_TASK PROMPT_:
Nothing should be left out: write out the whole listing exactly.
___ DATA SECTION
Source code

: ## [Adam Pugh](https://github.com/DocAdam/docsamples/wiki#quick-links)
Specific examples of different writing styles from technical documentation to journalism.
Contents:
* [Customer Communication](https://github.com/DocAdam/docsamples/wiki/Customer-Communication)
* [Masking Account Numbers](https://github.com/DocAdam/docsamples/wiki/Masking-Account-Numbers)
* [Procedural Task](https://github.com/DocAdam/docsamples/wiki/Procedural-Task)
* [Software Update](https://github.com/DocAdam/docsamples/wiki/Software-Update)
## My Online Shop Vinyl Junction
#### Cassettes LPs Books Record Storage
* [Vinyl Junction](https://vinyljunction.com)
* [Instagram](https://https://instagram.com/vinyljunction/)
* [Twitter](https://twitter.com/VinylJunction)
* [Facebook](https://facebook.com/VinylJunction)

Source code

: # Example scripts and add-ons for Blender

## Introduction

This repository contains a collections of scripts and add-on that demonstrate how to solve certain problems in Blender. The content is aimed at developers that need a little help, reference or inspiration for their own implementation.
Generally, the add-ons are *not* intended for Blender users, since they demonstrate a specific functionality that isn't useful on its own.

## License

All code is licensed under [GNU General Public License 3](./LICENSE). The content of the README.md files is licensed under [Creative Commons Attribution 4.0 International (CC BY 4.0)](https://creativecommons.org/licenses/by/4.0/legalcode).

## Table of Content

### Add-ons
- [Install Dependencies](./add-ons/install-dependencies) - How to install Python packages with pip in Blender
______
_FINAL ANSWER_:
Source code

: ## [Adam Pugh](https://github.com/DocAdam/docsamples/wiki#quick-links)
Specific examples of different writing styles from technical documentation to journalism.
Contents:
* [Customer Communication](https://github.com/DocAdam/docsamples/wiki/Customer-Communication)
* [Masking Account Numbers](https://github.com/DocAdam/docsamples/wiki/Masking-Account-Numbers)
* [Procedural Task](https://github.com/DocAdam/docsamples/wiki/Procedural-Task)
* [Software Update](https://github.com/DocAdam/docsamples/wiki/Software-Update)
## My Online Shop Vinyl Junction
#### Cassettes LPs Books Record Storage
* [Vinyl Junction](https://vinyljunction.com)
* [Instagram](https://https://instagram.com/vinyljunction/)
* [Twitter](https://twitter.com/VinylJunction)
* [Facebook](https://facebook.com/VinylJunction)

Source code

: # Example scripts and add-ons for Blender

## Introduction

This repository contains a collections of scripts and add-on that demonstrate how to solve certain problems in Blender. The content is aimed at developers that need a little help, reference or inspiration for their own implementation.
Generally, the add-ons are *not* intended for Blender users, since they demonstrate a specific functionality that isn't useful on its own.

## License

All code is licensed under [GNU General Public License 3](./LICENSE). The content of the README.md files is licensed under [Creative Commons Attribution 4.0 International (CC BY 4.0)](https://creativecommons.org/licenses/by/4.0/legalcode).

## Table of Content

### Add-ons
- [Install Dependencies](./add-ons/install-dependencies) - How to install Python packages with pip in Blender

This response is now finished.